A cholera outbreak of more than 100,000 cases has erupted in war-ravaged Yemen, killing nearly 800 people, in just over a month, the World Health Organization said Thursday.
The UN health agency said that since the end of April, 101,820 suspected cholera cases had been registered across 19 of the country’s 21 governorates, including 789 deaths.
WHO has warned that a quarter of a million people could fall sick with cholera by the end of the year in Yemen, a country where two-thirds of the population are on the brink of famine.
British charity Oxfam also voiced alarm Thursday at what it described as “a runaway cholera epidemic” in Yemen, pointing out that the disease is currently killing nearly one person every hour.
Cholera is a highly contagious bacterial infection spread through contaminated food or water.
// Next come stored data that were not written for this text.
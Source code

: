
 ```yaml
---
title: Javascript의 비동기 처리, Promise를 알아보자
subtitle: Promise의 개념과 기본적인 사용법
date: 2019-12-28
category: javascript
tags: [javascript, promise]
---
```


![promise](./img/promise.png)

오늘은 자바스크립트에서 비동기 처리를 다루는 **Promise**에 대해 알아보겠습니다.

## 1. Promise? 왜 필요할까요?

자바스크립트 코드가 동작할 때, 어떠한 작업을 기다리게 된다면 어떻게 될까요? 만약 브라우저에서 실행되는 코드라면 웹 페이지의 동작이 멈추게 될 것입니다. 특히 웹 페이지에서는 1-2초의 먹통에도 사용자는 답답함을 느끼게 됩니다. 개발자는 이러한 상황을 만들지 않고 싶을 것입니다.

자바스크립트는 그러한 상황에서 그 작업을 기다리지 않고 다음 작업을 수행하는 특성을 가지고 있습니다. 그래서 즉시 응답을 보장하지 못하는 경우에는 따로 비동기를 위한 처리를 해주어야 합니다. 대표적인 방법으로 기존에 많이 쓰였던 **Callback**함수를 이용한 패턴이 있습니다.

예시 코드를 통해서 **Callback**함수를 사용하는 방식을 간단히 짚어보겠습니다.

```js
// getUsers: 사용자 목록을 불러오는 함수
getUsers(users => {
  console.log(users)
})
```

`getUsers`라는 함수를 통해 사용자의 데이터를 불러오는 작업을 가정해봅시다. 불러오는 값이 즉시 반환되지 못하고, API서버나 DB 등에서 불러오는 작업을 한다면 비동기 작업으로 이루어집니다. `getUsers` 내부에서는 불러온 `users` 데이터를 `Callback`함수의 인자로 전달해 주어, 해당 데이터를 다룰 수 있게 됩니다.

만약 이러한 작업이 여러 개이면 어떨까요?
Reining in the disease is particularly complicated in Yemen, where two years of devastating war between the Huthis and government forces backed by a Saudi-led Arab military coalition has left more than half the country’s medical facilities out of service.
Yemen’s conflict has killed more than 8,000 people and wounded around 45,000 since March 2015, according to the WHO.
“Yemen is on the edge of an abyss. Lives hang in the balance,” Sajjad Mohammed Sajid, Oxfam’s Yemen country director, said in a statement.
“Cholera is simple to treat and prevent but while the fighting continues the task is made doubly difficult,” he said, insisting that “a massive aid effort is needed now.”